▶ _Action item_
Can you copy out the data exactly? Leave the images out.
Data provided START
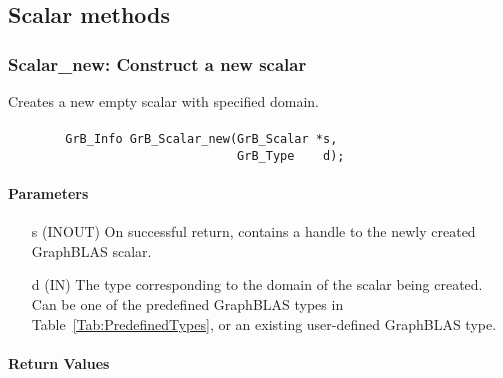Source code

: \subsection{Scalar methods}


\subsubsection{{\sf Scalar\_new}: Construct a new scalar}

Creates a new empty scalar with specified domain.

\paragraph{\syntax}

\begin{verbatim}
        GrB_Info GrB_Scalar_new(GrB_Scalar *s,
                                GrB_Type    d);
\end{verbatim}

\paragraph{Parameters}

\begin{itemize}[leftmargin=1.1in]
    \item[{\sf s}] ({\sf INOUT}) On successful return, contains a handle
                                 to the newly created GraphBLAS scalar.
    \item[{\sf d}] ({\sf IN})    The type corresponding to the domain of the 
                                 scalar being created.  Can be one of the 
                                 predefined GraphBLAS types in 
                                 Table~\ref{Tab:PredefinedTypes}, or an existing 
                                 user-defined GraphBLAS type.
\end{itemize}

\paragraph{Return Values}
Data provided END
▶ _Expected answer_
Source code

: \subsection{Scalar methods}


\subsubsection{{\sf Scalar\_new}: Construct a new scalar}

Creates a new empty scalar with specified domain.

\paragraph{\syntax}

\begin{verbatim}
        GrB_Info GrB_Scalar_new(GrB_Scalar *s,
                                GrB_Type    d);
\end{verbatim}

\paragraph{Parameters}

\begin{itemize}[leftmargin=1.1in]
    \item[{\sf s}] ({\sf INOUT}) On successful return, contains a handle
                                 to the newly created GraphBLAS scalar.
    \item[{\sf d}] ({\sf IN})    The type corresponding to the domain of the 
                                 scalar being created.  Can be one of the 
                                 predefined GraphBLAS types in 
                                 Table~\ref{Tab:PredefinedTypes}, or an existing 
                                 user-defined GraphBLAS type.
\end{itemize}

\paragraph{Return Values}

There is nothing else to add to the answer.